Es como si, a todos los niveles, la serie no pudiese cumplir con las promesas que nos lanzó en su primera mitad —las citas a La cosa (John Carpenter, 1982), las apariciones del oso polar tuerto, la ‘congelación’ de los científicos—, y se preocupase por dar carpetazo al caso reduciendo lo inefable a la categoría de anécdota (el oso como obvio recuerdo del hijo perdido).
Al contrario que, por ejemplo, en Outer Range (Brian Watkins, 2022), aquí se opta por minimizar el impacto de lo sobrenatural y potenciar el mensaje —cómo si las dos opciones no pudiesen convivir, como si David Lynch no existiese—, y lo que en los inicios se antoja sutil al final termina siendo evidente, desde la insistencia con los símbolos hasta el uso de las canciones (al capítulo cuarto le puso sonido un DJ aburrido), pasando por los flashbacks innecesarios (el dedicado a Ottis Heiss en el 4.04) o por el continuo encadenado de giros de guion que buscan la sorpresa por la sorpresa.
Lo más curioso, si uno repasa el inicio y lo compara con la solución que finalmente se nos da, es que existía una idea de partida para obtener un resultado mucho más satisfactorio al finalmente alcanzado.
Danvers, una mujer que empieza buscando sus gafas para ver bien y que insiste en que hay que hacer las preguntas correctas, no es capaz de dar con la clave del misterio hasta el episodio final porque no ha interrogado a quien debía ni ha mirado hacia el sitio adecuado.

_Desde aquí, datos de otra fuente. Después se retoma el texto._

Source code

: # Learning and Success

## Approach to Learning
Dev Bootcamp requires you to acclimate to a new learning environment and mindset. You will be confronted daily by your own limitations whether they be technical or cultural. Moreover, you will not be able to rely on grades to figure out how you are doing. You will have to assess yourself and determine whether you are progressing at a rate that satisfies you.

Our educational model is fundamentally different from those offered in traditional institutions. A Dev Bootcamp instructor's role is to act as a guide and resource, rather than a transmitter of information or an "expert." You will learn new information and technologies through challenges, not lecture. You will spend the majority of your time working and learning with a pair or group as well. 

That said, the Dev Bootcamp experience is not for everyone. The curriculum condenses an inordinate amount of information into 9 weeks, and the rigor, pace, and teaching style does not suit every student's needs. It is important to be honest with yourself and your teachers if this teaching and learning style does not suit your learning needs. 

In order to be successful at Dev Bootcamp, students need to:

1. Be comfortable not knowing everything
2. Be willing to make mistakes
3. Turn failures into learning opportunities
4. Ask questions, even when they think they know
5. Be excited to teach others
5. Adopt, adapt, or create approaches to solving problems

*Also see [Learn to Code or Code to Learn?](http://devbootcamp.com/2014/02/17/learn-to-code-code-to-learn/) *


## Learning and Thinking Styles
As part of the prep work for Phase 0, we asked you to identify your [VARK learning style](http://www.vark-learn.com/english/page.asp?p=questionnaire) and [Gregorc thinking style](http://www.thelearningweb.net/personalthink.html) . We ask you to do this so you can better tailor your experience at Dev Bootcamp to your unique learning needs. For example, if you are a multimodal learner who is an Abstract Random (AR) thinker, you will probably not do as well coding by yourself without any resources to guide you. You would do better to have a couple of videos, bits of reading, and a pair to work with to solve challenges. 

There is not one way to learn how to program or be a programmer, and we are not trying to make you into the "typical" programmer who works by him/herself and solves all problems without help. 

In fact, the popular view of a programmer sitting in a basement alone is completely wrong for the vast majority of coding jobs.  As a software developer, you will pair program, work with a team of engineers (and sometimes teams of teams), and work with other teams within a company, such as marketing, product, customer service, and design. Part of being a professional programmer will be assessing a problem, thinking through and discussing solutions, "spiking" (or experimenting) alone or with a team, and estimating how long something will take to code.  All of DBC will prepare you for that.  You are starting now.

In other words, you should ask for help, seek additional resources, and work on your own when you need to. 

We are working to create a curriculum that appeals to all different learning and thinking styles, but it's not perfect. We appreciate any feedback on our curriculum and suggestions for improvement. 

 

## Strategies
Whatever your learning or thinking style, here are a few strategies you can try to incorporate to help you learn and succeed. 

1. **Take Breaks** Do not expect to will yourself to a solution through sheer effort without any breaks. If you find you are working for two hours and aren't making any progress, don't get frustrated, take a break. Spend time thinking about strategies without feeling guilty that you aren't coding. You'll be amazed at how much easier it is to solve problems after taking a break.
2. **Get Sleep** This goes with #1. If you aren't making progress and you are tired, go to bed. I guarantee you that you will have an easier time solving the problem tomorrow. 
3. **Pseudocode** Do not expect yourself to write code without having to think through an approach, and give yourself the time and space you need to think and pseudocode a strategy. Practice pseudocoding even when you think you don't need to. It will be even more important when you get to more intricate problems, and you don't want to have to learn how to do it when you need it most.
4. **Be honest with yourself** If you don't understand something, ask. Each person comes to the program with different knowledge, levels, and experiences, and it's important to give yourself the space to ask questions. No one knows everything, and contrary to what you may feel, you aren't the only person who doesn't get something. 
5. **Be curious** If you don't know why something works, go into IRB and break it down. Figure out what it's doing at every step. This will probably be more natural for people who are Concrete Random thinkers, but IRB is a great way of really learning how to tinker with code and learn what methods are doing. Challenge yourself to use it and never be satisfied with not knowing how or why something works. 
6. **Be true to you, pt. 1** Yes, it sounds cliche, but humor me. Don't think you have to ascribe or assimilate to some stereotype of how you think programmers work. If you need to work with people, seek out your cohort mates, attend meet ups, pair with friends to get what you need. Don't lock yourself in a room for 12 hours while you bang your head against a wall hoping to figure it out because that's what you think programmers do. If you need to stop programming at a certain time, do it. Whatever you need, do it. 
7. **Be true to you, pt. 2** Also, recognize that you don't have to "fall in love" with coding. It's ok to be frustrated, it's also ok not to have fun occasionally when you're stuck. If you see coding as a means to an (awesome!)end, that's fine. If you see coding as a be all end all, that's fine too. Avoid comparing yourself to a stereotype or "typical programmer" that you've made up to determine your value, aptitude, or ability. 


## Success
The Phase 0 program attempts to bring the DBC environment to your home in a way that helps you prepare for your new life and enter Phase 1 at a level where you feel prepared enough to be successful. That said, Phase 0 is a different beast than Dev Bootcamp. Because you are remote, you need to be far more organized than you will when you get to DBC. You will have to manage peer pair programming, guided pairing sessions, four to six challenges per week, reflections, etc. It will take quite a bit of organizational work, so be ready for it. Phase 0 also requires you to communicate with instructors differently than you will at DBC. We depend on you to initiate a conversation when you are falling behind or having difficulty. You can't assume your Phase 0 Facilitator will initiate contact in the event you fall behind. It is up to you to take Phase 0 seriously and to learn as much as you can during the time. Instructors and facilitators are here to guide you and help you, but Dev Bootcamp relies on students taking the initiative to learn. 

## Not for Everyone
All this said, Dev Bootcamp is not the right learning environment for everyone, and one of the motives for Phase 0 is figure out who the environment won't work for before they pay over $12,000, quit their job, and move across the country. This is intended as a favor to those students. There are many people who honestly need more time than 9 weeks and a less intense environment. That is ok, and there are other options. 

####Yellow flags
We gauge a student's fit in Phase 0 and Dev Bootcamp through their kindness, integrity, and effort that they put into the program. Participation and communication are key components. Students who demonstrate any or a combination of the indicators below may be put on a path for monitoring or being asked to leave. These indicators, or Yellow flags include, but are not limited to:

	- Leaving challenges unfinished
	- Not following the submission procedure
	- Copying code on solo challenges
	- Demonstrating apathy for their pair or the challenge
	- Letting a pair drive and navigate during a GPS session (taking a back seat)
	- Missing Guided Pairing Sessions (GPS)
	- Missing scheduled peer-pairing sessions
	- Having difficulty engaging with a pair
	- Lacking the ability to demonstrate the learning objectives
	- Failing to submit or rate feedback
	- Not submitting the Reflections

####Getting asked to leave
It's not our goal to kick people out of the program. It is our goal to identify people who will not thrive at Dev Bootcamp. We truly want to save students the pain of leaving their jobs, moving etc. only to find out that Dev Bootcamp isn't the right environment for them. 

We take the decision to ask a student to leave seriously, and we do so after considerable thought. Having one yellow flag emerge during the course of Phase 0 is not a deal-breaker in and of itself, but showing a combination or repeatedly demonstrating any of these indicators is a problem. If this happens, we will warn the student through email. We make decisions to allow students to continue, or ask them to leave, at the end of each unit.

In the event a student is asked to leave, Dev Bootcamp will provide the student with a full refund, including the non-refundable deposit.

Lo mismo nos pasa a los espectadores, incapaces de reparar en que True Detective: Noche polar empezaba con un grupo de científicos dedicados a labores tradicionalmente asociadas a lo femenino (cocinar, lavar, limpiar), quehaceres que denotaban la ausencia de aquellas que se encargaban de esos trabajos, mujeres invisibles para todo el mundo —constantemente vapuleadas (¿cuantos casos de maltrato aparecen a lo largo de los seis capítulos?)— tanto que ni siquiera nosotros habíamos pensado en ellas como posibles justicieras.